= Provided material =

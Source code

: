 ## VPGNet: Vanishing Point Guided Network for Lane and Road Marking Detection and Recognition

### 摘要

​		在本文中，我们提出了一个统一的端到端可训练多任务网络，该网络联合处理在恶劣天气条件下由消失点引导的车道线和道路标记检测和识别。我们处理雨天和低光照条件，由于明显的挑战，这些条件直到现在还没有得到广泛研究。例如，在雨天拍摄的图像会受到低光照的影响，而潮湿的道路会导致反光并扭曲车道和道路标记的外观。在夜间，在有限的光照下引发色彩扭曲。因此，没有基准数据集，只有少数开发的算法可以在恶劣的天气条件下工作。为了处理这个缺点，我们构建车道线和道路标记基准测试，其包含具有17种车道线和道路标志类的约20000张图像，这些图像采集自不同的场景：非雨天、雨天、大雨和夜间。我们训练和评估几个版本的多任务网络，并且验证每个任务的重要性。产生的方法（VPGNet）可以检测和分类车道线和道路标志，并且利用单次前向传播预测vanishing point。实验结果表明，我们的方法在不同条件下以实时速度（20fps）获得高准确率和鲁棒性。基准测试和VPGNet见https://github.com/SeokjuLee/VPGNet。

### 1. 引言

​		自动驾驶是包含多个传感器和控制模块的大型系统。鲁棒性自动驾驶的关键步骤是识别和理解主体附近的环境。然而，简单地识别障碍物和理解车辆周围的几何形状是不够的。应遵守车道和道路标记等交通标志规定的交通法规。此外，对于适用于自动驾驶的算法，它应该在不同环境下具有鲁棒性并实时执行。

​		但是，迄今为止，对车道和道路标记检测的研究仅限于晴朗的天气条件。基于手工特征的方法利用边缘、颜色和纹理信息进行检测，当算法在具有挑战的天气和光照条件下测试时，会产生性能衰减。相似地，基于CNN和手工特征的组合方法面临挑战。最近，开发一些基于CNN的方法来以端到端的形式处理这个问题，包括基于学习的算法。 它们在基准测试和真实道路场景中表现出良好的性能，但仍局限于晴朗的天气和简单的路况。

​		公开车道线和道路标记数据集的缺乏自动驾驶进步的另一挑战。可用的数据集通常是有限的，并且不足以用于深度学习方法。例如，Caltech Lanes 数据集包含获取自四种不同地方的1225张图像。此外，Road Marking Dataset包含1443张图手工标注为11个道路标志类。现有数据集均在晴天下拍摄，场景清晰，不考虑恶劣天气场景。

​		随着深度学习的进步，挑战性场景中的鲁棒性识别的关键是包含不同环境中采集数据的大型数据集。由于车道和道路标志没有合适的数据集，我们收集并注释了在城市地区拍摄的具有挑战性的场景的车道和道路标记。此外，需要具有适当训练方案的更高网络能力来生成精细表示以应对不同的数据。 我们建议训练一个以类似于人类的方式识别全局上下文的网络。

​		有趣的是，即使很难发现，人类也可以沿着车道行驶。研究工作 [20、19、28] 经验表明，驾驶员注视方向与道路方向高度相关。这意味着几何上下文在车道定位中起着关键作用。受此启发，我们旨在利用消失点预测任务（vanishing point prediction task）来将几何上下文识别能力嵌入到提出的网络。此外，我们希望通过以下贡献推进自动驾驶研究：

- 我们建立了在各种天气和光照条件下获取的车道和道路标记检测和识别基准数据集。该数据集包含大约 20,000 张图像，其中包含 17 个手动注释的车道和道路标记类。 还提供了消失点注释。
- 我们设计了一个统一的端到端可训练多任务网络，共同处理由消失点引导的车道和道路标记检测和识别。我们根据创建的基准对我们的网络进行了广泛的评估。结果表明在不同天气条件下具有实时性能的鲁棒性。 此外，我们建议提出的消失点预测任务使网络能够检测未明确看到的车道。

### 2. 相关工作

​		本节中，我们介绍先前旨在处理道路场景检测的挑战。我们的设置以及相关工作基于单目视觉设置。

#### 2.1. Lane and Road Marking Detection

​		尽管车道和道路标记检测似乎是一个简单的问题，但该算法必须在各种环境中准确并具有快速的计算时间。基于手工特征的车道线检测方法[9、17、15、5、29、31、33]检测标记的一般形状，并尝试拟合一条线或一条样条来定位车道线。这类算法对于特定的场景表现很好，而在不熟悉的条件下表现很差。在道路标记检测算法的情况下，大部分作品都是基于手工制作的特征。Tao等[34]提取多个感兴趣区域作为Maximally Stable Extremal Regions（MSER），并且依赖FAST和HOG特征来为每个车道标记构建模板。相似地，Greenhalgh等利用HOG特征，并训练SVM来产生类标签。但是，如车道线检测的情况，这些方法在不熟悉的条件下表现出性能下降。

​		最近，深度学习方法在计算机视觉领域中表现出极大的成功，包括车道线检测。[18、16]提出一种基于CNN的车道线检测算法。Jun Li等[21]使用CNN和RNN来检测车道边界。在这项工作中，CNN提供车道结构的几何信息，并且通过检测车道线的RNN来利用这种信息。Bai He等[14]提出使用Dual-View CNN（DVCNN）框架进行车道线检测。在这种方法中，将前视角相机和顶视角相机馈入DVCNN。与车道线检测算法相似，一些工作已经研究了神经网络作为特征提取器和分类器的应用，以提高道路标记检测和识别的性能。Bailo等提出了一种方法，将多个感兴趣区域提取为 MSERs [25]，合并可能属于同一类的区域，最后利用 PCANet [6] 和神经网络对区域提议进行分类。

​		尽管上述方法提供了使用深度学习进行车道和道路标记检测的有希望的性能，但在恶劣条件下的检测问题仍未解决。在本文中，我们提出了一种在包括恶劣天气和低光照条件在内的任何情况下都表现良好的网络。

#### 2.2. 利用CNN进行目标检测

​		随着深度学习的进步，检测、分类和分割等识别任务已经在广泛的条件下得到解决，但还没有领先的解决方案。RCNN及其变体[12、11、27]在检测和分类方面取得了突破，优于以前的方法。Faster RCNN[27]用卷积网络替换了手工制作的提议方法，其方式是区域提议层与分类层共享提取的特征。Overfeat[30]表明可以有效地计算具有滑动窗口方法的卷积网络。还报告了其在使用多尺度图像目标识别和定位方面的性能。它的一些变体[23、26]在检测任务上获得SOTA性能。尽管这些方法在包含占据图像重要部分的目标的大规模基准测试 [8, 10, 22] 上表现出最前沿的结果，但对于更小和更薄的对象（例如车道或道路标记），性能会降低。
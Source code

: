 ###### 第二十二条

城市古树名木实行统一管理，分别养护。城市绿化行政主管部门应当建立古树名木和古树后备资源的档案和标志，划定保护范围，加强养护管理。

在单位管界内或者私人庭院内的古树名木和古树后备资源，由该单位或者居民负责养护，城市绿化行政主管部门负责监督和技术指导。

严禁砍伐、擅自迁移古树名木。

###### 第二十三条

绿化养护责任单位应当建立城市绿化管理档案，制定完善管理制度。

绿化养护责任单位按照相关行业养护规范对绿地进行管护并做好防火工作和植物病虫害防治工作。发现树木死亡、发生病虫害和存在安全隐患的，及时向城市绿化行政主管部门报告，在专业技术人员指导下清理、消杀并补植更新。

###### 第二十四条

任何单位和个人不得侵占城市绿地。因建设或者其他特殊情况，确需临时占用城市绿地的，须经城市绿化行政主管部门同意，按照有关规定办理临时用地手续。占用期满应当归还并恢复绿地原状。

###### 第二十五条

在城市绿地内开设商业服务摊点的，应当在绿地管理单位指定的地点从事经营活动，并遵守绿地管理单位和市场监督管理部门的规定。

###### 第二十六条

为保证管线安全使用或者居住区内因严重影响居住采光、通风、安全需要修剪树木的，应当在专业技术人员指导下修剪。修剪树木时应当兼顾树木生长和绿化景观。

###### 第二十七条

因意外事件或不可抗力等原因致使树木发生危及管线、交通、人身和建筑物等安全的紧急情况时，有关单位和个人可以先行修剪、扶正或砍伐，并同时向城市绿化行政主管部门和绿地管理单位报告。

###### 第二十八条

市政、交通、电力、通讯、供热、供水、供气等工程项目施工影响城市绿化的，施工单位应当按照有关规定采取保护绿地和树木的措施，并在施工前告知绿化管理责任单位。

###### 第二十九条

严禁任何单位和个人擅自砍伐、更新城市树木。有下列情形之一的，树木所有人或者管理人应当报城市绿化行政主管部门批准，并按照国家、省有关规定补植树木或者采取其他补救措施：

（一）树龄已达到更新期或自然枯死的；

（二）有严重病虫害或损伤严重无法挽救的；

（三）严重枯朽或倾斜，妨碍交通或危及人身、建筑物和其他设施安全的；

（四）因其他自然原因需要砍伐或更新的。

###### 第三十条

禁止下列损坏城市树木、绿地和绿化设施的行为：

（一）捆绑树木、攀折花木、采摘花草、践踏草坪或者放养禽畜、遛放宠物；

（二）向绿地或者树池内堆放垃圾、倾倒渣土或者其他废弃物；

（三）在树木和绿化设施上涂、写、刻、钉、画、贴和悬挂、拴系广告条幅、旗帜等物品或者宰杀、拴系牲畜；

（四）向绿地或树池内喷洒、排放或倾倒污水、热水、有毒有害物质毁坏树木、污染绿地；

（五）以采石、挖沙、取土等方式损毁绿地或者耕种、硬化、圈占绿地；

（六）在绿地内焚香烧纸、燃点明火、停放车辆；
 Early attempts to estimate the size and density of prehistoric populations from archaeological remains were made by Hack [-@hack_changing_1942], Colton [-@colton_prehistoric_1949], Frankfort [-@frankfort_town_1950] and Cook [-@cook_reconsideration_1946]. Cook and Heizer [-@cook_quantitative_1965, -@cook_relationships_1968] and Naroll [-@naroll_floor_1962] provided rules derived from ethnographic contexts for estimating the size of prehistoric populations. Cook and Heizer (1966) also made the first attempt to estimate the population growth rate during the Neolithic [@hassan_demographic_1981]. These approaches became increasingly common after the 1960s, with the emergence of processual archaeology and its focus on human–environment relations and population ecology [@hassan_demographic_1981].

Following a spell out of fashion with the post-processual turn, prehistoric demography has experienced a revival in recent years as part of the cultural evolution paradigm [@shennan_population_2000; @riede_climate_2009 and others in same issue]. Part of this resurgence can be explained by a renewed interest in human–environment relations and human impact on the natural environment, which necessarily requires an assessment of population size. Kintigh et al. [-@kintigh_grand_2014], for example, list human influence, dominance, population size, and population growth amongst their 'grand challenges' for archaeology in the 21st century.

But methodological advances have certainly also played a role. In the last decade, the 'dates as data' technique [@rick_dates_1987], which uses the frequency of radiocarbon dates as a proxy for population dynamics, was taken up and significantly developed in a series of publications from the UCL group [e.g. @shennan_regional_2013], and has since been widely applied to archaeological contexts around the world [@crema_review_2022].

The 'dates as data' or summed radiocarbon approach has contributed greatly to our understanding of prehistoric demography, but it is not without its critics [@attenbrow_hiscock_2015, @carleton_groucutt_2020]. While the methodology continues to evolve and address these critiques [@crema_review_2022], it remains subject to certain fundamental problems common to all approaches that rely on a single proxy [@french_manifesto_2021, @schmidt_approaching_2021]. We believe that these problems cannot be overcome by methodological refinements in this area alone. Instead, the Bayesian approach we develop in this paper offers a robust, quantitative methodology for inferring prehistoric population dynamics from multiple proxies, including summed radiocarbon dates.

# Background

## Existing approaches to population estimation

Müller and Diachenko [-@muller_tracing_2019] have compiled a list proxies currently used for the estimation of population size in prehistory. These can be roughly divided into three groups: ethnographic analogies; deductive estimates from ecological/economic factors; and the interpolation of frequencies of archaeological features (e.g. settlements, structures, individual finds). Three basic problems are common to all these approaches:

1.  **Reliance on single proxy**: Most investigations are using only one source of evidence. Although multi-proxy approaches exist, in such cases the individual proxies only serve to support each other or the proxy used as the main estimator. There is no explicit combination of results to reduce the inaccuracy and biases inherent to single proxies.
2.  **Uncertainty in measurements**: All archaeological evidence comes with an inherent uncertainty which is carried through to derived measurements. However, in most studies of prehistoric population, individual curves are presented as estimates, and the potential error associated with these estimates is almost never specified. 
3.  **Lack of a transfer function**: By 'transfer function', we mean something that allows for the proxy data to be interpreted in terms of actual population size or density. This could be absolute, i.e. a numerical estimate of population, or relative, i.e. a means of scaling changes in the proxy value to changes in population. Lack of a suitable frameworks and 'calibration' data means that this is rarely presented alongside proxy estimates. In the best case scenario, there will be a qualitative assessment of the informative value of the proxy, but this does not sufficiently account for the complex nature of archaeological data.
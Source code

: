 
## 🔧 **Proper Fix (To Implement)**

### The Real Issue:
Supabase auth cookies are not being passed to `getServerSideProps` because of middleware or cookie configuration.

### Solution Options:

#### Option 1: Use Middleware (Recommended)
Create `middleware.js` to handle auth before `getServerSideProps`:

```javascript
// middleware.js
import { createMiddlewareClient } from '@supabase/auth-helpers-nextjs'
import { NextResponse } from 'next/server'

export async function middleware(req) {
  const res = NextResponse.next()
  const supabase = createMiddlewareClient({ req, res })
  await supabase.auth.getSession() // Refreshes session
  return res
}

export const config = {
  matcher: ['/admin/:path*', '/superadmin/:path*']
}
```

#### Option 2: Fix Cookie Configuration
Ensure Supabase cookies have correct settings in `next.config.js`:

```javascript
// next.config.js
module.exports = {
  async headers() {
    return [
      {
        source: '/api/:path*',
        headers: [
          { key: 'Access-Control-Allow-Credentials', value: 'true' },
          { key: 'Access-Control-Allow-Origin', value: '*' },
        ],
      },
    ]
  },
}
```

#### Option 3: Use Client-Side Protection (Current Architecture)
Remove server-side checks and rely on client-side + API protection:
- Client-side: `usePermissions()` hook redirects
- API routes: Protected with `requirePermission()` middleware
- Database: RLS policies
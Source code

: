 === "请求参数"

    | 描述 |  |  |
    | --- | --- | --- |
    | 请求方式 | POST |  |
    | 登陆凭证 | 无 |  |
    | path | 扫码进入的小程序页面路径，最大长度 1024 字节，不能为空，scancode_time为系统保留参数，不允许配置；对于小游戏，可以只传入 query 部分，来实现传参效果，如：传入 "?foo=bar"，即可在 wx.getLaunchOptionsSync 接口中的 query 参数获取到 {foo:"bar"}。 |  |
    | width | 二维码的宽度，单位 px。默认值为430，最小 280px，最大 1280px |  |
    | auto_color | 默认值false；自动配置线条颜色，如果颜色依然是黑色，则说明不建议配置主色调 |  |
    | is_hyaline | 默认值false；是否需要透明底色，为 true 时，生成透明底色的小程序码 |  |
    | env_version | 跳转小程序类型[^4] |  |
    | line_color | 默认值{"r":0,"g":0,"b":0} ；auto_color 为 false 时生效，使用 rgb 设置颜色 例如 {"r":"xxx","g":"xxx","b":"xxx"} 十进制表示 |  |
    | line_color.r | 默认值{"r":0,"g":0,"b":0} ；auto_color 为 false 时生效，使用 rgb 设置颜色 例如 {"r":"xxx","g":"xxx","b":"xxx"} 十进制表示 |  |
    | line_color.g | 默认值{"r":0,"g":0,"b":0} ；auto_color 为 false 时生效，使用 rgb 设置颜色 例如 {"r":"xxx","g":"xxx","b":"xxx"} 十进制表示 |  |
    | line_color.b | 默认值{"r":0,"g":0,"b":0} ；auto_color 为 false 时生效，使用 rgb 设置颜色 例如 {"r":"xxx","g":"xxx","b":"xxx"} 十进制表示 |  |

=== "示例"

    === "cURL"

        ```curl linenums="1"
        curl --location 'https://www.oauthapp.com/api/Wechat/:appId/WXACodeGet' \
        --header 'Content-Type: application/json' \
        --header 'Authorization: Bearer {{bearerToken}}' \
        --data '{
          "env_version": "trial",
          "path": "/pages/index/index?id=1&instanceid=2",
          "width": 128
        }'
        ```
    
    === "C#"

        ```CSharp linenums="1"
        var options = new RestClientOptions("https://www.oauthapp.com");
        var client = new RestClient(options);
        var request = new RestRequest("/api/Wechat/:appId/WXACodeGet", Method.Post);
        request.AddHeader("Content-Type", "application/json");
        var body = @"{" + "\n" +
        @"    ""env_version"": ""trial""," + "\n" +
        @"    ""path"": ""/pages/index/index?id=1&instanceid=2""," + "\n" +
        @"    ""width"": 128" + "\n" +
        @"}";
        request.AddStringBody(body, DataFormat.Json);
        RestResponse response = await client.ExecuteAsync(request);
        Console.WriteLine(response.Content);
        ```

= What the task requires =
Reproduce word for word the material above, starting with the line that has "Following a spell" and stopping after the line that has "But methodological advances".

= Solution to the exercise =
Following a spell out of fashion with the post-processual turn, prehistoric demography has experienced a revival in recent years as part of the cultural evolution paradigm [@shennan_population_2000; @riede_climate_2009 and others in same issue]. Part of this resurgence can be explained by a renewed interest in human–environment relations and human impact on the natural environment, which necessarily requires an assessment of population size. Kintigh et al. [-@kintigh_grand_2014], for example, list human influence, dominance, population size, and population growth amongst their 'grand challenges' for archaeology in the 21st century.

But methodological advances have certainly also played a role. In the last decade, the 'dates as data' technique [@rick_dates_1987], which uses the frequency of radiocarbon dates as a proxy for population dynamics, was taken up and significantly developed in a series of publications from the UCL group [e.g. @shennan_regional_2013], and has since been widely applied to archaeological contexts around the world [@crema_review_2022].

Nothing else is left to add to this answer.